The dependent variable of the gender stereotype questionnaire was the estimated percentage probability of “being male.” Values above 50 indicated a participant’s belief that a person who, for example, “speaks three foreign languages fluently,” was more likely to be male while values below 50 indicated that such a person was more likely to be female. The probability estimates for all 16 items in the gender stereotype version (after cognitive testing) are shown in Table 1. One-sample t-tests (test value 50 = equal probability for being male or female) were computed in each group to examine whether biases towards one gender exist. As can be seen in Table 1, females were generally associated with higher verbal and males with higher spatial skills.

To investigate whether the two experimental groups showed similar gender stereotypes, probability means were subjected to a 2 (Sex) × 2 (Condition: Gender-Stereotyped vs. Control) × 2 (Group Sex Composition: Same- vs. Mixed-Sex) analysis of variance (ANOVA). Only a main effect of Sex, F(1, 128) = 14.31, p < .001, for Item 8 and a main effect of Group Sex Composition, F(1, 128) = 7.68, p = .006, for Item 15 emerged (see Table 1). No further main effects or interactions were significant across all 16 items (all Fs ≤ 6.80).

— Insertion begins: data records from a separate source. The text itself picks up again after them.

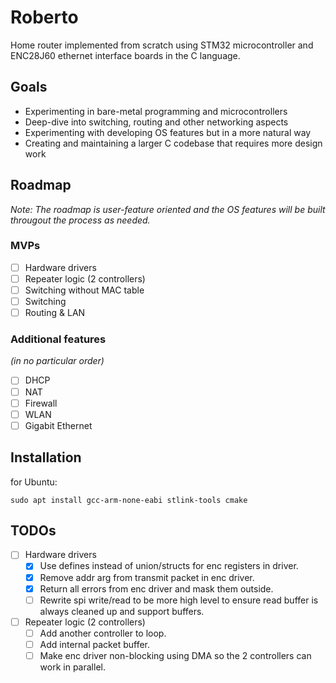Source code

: # Roberto
Home router implemented from scratch using STM32 microcontroller and ENC28J60 ethernet interface boards in the C language.

## Goals
- Experimenting in bare-metal programming and microcontrollers
- Deep-dive into switching, routing and other networking aspects
- Experimenting with developing OS features but in a more natural way
- Creating and maintaining a larger C codebase that requires more design work

## Roadmap
*Note: The roadmap is user-feature oriented and the OS features will be built througout the process as needed.*

### MVPs
- [ ] Hardware drivers
- [ ] Repeater logic (2 controllers)
- [ ] Switching without MAC table
- [ ] Switching
- [ ] Routing & LAN

### Additional features
*(in no particular order)*
- [ ] DHCP
- [ ] NAT
- [ ] Firewall
- [ ] WLAN
- [ ] Gigabit Ethernet

## Installation
for Ubuntu:
```shell
sudo apt install gcc-arm-none-eabi stlink-tools cmake
```

## TODOs
- [ ] Hardware drivers
  - [X] Use defines instead of union/structs for enc registers in driver.
  - [X] Remove addr arg from transmit packet in enc driver.
  - [X] Return all errors from enc driver and mask them outside.
  - [ ] Rewrite spi write/read to be more high level to ensure read buffer is always cleaned up and support buffers.

- [ ] Repeater logic (2 controllers)
  - [ ] Add another controller to loop.
  - [ ] Add internal packet buffer.
  - [ ] Make enc driver non-blocking using DMA so the 2 controllers can work in parallel.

In addition, we examined whether gender stereotypes changed from before to after cognitive testing by subjecting probability estimates for all 16 items in the gender-stereotyped group to a 2 (Sex) × 2 (Group: Same- vs. Mixed-Sex) × 2 (Pre-/Post cognitive testing) ANOVA. A main effect of Pre-/Post cognitive testing was found for Item 5, F(1, 62) = 14.13, p < .001. Before stereotype manipulation (64.2 ± 2.0), participants were significantly more convinced that a person who “can draw a map of the area where he/she lives” was more likely to be male than after testing (59.3 ± 1.8). No further main effects or interactions involving Pre-/Post cognitive testing were significant (all Fs ≤ 5.01). To avoid alpha-error inflation, the significance level in all analyses was set to 1 %.

Overall, the analyses of individual questionnaire items indicated pronounced gender stereotypes, which were relatively stable over the time of testing and differed only marginally between groups and conditions.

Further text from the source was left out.